Studies showing serum potassium variations caused by perfusion fluid passing through the systemic circulation found no significant changes. However, there are recommendations for some special situations, such as transplantation of adult kidneys into very small children and renal transplant in which anastomosis is done with the receptor's artery and aorta and remains clamped throughout the period of vascular sutures.10

Euro-Collins' solution has been routinely used in our service for renal perfusion in transplantation in adults and children from living relatives and deceased donors. It is also used in the actual surgical field in situations where there is no adequate renal perfusion requiring vascular anastomosis remake.

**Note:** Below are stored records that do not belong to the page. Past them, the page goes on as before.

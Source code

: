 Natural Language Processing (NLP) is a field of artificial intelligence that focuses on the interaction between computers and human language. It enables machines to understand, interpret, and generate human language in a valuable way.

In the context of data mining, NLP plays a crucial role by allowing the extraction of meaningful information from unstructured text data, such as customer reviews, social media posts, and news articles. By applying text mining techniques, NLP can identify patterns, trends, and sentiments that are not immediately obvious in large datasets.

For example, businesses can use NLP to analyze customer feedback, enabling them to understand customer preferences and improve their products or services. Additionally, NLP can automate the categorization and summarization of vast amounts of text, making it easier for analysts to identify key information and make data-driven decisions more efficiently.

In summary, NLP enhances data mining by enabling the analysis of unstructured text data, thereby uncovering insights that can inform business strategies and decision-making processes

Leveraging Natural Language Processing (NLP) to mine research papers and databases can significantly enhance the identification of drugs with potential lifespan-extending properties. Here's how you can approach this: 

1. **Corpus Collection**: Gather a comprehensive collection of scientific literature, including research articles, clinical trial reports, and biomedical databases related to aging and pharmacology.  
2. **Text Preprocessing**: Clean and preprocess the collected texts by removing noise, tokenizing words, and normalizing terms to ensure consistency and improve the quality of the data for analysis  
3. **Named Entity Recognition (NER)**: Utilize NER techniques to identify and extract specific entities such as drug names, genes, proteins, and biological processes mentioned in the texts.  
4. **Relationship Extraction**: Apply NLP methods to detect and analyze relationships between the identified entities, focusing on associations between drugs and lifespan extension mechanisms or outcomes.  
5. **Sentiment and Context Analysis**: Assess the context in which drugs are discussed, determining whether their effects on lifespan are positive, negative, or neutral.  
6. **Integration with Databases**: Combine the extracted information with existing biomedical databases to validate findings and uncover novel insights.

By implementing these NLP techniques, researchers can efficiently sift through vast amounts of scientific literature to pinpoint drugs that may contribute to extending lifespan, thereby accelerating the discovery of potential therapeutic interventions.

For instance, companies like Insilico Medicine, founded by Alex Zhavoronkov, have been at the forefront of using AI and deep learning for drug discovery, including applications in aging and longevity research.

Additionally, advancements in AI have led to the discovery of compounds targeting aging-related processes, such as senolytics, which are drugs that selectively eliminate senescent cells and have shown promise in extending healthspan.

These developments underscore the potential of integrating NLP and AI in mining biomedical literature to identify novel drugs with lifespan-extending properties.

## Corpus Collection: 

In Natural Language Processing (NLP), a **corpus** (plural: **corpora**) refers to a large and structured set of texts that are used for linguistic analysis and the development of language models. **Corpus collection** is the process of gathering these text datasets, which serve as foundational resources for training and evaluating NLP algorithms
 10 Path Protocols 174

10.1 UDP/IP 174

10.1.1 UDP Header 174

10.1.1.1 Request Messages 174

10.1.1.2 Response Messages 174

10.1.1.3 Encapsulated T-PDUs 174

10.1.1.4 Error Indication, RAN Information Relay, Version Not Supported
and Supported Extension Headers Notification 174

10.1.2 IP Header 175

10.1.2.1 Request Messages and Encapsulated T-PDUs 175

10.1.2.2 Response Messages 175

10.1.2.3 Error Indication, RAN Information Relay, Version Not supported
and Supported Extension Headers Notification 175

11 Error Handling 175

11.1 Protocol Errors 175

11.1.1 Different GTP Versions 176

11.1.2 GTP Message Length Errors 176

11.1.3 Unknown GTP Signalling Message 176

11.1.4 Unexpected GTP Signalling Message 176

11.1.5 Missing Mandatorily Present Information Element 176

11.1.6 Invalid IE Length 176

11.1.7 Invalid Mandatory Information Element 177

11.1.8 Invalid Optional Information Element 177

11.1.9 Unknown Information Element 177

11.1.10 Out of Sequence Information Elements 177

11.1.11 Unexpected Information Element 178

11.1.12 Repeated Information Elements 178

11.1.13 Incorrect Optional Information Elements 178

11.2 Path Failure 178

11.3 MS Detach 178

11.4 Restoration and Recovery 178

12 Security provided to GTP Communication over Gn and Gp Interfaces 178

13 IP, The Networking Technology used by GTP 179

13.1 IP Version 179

We suggest three possible explanations for this complication:

1. Intravascular administration of Euro-Collins' solution (600 mL) with high concentrations of potassium, resulting from double renal perfusion;

2. Intravascular absorption of Euro-Collins' solution by the bloody areas exposed during surgery due to inadequate suction of irrigation fluid;

3. Accidental instillation of fluid infusion near the renal vein opening.

Although it is not usual we have performed renal reperfusion in the surgical field with Euro-Collins' solution in other opportunities during our service. We have never seen a similar complication requiring special care.

In this particular patient, we believe that all three factors, in addition to serum potassium concentration over the upper limit of the normal range, were the cause of this complication.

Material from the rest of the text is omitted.